◆ WHAT IS EXPECTED
Show all lines from the data that include the word "DialogDescriptionProps".

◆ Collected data

■ ■ ■ ■

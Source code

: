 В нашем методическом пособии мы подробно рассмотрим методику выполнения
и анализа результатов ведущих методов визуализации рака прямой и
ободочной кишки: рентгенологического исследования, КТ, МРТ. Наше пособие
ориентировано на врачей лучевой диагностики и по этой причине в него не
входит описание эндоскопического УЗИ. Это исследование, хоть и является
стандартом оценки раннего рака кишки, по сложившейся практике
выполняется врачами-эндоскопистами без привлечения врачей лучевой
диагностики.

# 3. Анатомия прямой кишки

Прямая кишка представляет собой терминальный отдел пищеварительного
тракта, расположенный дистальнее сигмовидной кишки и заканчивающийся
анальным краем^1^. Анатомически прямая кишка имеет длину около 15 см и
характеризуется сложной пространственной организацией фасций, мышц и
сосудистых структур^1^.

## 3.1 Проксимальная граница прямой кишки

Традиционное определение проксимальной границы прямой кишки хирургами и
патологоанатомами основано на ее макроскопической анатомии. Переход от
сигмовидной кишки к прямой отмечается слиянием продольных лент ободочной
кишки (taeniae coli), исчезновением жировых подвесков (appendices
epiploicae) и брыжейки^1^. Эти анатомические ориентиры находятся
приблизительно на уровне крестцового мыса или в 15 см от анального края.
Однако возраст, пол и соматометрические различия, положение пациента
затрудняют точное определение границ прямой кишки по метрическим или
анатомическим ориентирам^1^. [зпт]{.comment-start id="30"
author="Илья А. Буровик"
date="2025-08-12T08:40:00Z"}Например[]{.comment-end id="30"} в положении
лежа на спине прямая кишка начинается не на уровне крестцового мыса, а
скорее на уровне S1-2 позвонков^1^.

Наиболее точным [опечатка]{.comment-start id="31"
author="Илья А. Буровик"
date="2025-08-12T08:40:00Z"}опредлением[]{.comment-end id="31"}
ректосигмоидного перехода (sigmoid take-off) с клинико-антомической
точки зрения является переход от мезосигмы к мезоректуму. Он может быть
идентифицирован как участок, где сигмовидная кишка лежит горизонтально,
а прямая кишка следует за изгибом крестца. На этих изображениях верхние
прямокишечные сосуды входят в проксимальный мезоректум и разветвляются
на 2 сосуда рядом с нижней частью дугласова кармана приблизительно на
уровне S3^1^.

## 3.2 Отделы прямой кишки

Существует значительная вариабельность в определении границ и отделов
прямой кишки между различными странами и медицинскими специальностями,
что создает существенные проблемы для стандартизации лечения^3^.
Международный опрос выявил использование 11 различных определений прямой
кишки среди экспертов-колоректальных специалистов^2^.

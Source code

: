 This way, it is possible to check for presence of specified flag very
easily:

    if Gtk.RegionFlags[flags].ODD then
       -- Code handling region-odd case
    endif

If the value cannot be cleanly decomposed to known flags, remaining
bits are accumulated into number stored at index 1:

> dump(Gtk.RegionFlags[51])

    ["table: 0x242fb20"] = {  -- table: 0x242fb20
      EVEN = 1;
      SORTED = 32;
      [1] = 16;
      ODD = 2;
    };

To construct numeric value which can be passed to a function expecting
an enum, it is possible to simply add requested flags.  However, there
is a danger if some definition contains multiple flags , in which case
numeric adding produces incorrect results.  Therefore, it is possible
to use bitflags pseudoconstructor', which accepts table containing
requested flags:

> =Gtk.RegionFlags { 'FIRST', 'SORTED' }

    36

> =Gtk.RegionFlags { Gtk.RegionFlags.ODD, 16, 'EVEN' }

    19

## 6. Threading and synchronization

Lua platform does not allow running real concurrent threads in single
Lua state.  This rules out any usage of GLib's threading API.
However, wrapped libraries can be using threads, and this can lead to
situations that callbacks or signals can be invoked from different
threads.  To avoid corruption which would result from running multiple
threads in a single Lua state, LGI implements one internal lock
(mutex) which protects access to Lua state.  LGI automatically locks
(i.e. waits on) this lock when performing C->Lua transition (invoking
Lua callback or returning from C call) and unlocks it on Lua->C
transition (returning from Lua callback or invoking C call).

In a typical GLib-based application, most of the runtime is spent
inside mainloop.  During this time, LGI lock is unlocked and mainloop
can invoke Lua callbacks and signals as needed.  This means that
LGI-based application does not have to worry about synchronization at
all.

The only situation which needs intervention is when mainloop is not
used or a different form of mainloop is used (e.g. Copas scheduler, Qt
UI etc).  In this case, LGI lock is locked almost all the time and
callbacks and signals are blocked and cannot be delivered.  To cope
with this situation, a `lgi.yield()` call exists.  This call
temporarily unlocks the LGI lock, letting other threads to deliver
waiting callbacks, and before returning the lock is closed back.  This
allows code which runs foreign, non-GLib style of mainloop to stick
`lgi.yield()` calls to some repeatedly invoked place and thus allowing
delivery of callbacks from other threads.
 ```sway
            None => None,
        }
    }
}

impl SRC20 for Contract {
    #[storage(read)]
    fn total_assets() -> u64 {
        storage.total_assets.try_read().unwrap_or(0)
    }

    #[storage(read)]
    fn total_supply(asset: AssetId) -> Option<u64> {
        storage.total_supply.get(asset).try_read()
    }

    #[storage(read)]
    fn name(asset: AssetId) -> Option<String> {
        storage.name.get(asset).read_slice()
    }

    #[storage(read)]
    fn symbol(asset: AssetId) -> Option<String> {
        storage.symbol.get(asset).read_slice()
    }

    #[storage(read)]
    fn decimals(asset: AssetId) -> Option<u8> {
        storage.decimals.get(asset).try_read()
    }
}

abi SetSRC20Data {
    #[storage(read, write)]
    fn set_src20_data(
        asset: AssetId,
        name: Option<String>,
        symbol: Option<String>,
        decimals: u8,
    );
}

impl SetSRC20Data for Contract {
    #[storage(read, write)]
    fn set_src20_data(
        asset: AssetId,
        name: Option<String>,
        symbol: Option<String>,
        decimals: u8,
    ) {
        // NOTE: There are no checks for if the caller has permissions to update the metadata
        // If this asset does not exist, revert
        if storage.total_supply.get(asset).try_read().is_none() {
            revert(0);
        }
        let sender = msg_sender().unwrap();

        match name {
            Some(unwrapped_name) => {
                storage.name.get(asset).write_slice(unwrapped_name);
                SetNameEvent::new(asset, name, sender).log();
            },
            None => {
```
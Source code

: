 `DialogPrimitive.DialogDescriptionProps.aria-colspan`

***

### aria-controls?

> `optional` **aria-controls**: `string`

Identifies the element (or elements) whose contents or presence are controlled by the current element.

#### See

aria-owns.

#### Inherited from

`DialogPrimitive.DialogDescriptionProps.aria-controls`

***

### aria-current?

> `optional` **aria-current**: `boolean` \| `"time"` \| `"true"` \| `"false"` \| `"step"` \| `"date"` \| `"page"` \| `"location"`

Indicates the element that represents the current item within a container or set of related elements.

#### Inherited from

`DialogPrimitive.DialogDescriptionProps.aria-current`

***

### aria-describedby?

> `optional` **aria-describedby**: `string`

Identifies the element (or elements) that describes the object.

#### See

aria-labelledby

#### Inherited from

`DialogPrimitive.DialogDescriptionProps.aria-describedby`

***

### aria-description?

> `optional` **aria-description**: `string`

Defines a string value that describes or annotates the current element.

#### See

■ ■ ■ ■

◆ EXERCISE OUTPUT
: `DialogPrimitive.DialogDescriptionProps.aria-colspan`
`DialogPrimitive.DialogDescriptionProps.aria-controls`
`DialogPrimitive.DialogDescriptionProps.aria-current`
`DialogPrimitive.DialogDescriptionProps.aria-describedby`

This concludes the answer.